Nice!!! I'm seeing tons of new stuff in here. Loving it.


----------



## Tawa (Jan 10, 2010)

Beat me to it mate :good:


Hey, @Logaan! :yahoo:


----------



## LazyG (Sep 15, 2008)

SLAM will be a real shift, especially if that Tie only upgrade that seems to be 'twin engine' provides slam as an action....


----------



## Tawa (Jan 10, 2010)

I have a rather large erection.....










And this is one of the pilots.



Bossk can trade a Critical hit for 2 free automatic hit results. He's 35pts with seven shields and six hull points. Add the _Hound's Tooth_ title and when it's destroyed you can replace it with a Z-95!


----------



## Bindi Baji (Apr 23, 2009)

Really unimpressed here personally, 
the punisher is sort of ok but I think the addition of scum and villainy has pretty much killed x-wing for me


----------



## venomlust (Feb 9, 2010)

Bindi Baji said:


> Really unimpressed here personally,
> the punisher is sort of ok but I think the addition of scum and villainy has pretty much killed x-wing for me


How come?


----------



## Logaan (May 10, 2012)

Uberly looking forward to this.

The idea of running a build of Boba Fett and Bossk.....knowing that Fett is thinking six steps ahead and Bossk is probably going to lose all his profit :grin:


----------



## Tawa (Jan 10, 2010)

Logaan said:


> Uberly looking forward to this.
> 
> The idea of running a build of Boba Fett and Bossk.....knowing that Fett is thinking six steps ahead and Bossk is probably going to lose all his profit :grin:


This. :laugh:


Also, in case you haven't caught on yet...... Gimmeh teh K-Wings! :good:


----------



## Bindi Baji (Apr 23, 2009)

venomlust said:


> How come?


I think they released most of the key models too soon and now we're too far leftfield,
it was an over reaction to be sure, i'll still be playing, just not keen on much that's been released in the last year or so....


----------



## ChaosRedCorsairLord (Apr 17, 2009)

Bindi Baji said:


> I think they released most of the key models too soon and now we're too far leftfield,
> it was an over reaction to be sure, i'll still be playing, just not keen on much that's been released in the last year or so....

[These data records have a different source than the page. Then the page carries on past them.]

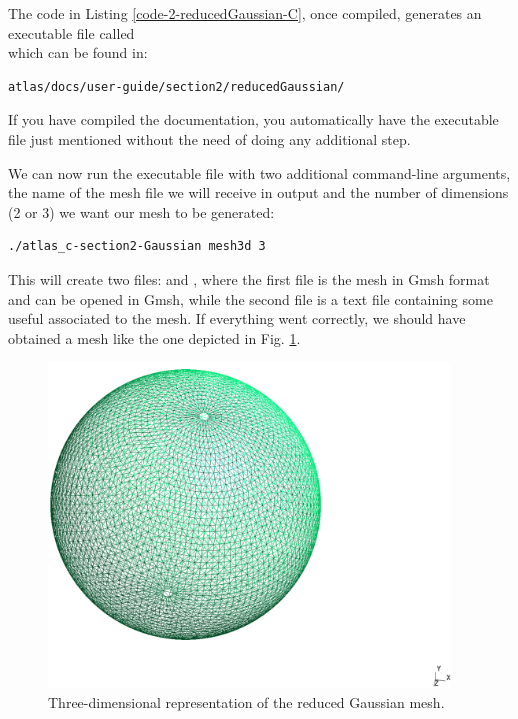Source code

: The code in Listing \ref{code-2-reducedGaussian-C}, once compiled, 
generates an executable file called \\ 
 which can be found in:
%
\begin{lstlisting}[style=BashStyle]
atlas/docs/user-guide/section2/reducedGaussian/
\end{lstlisting}
% 
\begin{notebox}
If you have compiled the documentation, you automatically have 
the executable file just mentioned without the need of doing 
any additional step.
\end{notebox}
%
We can now run the executable file with two additional command-line 
arguments, the name of the mesh file we will receive in output and 
the number of dimensions (2 or 3) we want our mesh to be generated:
%
\begin{lstlisting}[style=BashStyle]
./atlas_c-section2-Gaussian mesh3d 3
\end{lstlisting}
% 
This will create two files:  and , 
where the first file is the mesh in Gmsh format and can be opened 
in Gmsh, while the second file is a text file containing some useful 
associated to the mesh.
If everything went correctly, we should have obtained a mesh like 
the one depicted in Fig. \ref{fig:section2-reducedGaussian-3d}.
%
\begin{figure}[H]
  \centering
    \includegraphics[width=0.95\textwidth]{imgs/reducedGaussian_3d}
    \caption{Three-dimensional representation of the reduced Gaussian mesh.}
    \label{fig:section2-reducedGaussian-3d}
\end{figure}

I do understand that sentiment. I really hated the look of the Decimator, Aggressor, Starviper, Defender and Punisher when they first came out. Now some of these ships have grown on me a bit, but it does feel they're getting close to the bottom of the barrel. The TIE Punisher is particularly heinous to my eyes, and just looks like shitty fan-fic.

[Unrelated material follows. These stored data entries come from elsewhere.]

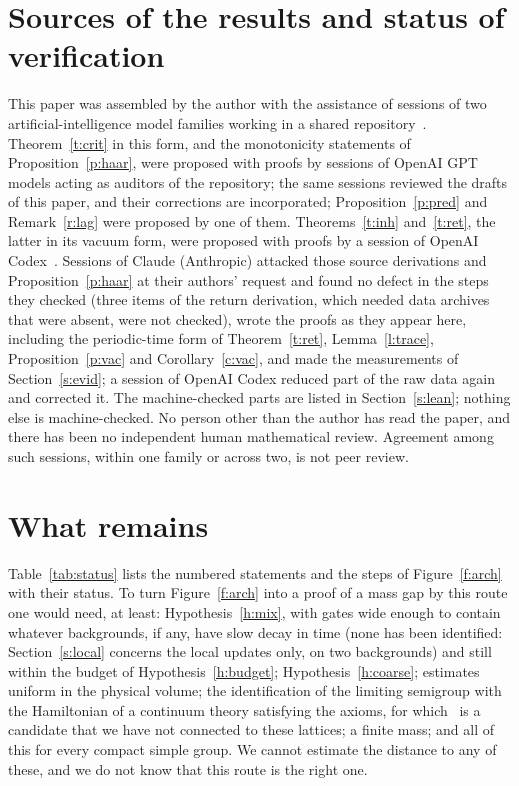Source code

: \section{Sources of the results and status of verification}\label{s:disc}
This paper was assembled by the author with the assistance of sessions of two artificial-intelligence model
families working in a shared repository~\cite{Repo}. Theorem~\ref{t:crit} in this form, and the monotonicity
statements of Proposition~\ref{p:haar}, were proposed with proofs by sessions of OpenAI GPT models acting as
auditors of the repository; the same sessions reviewed the drafts of this paper, and their corrections
are incorporated; Proposition~\ref{p:pred} and Remark~\ref{r:lag} were proposed by one of them. Theorems~\ref{t:inh} and~\ref{t:ret}, the latter in its vacuum form, were proposed with
proofs by a session of OpenAI Codex~\cite{RepoInh,RepoRet}. Sessions of Claude (Anthropic) attacked those
source derivations and Proposition~\ref{p:haar} at their authors' request and found no defect in the steps
they checked (three items of the return derivation, which needed data archives that were absent, were not
checked), wrote the
proofs as they appear here, including the periodic-time form of Theorem~\ref{t:ret}, Lemma~\ref{l:trace}, Proposition~\ref{p:vac} and
Corollary~\ref{c:vac}, and made the measurements of Section~\ref{s:evid}; a session of OpenAI Codex reduced
part of the raw data again and corrected it. The machine-checked parts are listed in
Section~\ref{s:lean}; nothing else is machine-checked. No person other than the author has read the paper, and there has been no independent human
mathematical review. Agreement
among such sessions, within one family or across two, is not peer review.

\section{What remains}\label{s:rem}
Table~\ref{tab:status} lists the numbered statements and the steps of Figure~\ref{f:arch} with their status. To turn Figure~\ref{f:arch} into a proof of a
mass gap by this route one would need, at least: Hypothesis~\ref{h:mix}, with gates wide enough to contain
whatever backgrounds, if any, have slow decay in time (none has been identified: Section~\ref{s:local}
concerns the local updates only, on two backgrounds) and still within the budget of Hypothesis~\ref{h:budget};
Hypothesis~\ref{h:coarse}; estimates uniform in the physical volume; the identification of the limiting
semigroup with the Hamiltonian of a continuum theory satisfying the axioms, for which~\cite{OAI} is a
candidate that we have not connected to these lattices; a finite mass; and all of this for every compact
simple group. We cannot estimate the distance to any of these, and we do not know that this route is the
right one.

At this stage I would be happy if they just did special reprints like Imperial Aces to inject new pilots/upgrades into the game, or just sell card packs instead. Scum is also gonna get it's turret soon-ish, which I expect will be Dengar's ship the Punishing One and maybe a YT-1300 if they're lucky.


----------



## Fallen (Oct 7, 2008)

First off the TIE Punisher is actually called a TIE Interdictor, at least on wookiepedia. 

I actually like it the fact that they added scum. If they didn't then we would sort of be in the same situation where the "iconic" ships, from the original trilogy, would be used up and we would be forced to go to the expanded universe, farther and deeper than most people would care. 

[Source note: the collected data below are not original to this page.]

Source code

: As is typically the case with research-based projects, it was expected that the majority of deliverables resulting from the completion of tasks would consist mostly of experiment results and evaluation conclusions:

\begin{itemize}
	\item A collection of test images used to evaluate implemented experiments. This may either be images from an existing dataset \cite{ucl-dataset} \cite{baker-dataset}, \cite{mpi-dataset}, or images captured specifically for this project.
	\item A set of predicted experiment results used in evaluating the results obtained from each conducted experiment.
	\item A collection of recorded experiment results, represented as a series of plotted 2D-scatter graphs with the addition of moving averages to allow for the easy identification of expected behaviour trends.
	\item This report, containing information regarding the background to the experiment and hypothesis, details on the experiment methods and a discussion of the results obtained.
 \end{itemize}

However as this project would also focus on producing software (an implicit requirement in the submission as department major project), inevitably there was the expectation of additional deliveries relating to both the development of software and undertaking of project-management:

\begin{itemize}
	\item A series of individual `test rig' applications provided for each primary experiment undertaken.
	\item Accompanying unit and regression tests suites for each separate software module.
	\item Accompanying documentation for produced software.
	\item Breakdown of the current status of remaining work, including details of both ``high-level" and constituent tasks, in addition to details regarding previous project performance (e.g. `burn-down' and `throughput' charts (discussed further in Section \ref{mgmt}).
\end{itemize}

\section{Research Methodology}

Lastly I feel that scum is the only real way to add in the bounty hunters that lots of people wanted. 

I know that several people here were like, "Ya know who I want to see in this game? IG 88/Dash Rendar and loads of other characters who have a vast background on them but no model.


----------



## Tawa (Jan 10, 2010)

Lets face it, if FFG had decided they were sticking with the classics we would have:

A, B, X, Y-Wing.
TIE Fighter, Bomber, Interceptor, Advanced.
Lambda shuttle.
Slave 1.
Millennium Falcon.


That's your lot. Off you go and enjoy that :laugh:


----------



## Bindi Baji (Apr 23, 2009)

Fallen said:


> First off the TIE Punisher is actually called a TIE Interdictor, at least on wookiepedia.


If i'm not mistaken, the Tie Interdictor and Punisher are just refits of the same hull



Tawa said:


> Lets face it, if FFG had decided they were sticking with the classics we would have:
> 
> A, B, X, Y-Wing.
> TIE Fighter, Bomber, Interceptor, Advanced.
> ...


But the classic stuff is the ships that appeared in X-Wing and Tie Fighter
that's the best Star Wars things since the original trilogy.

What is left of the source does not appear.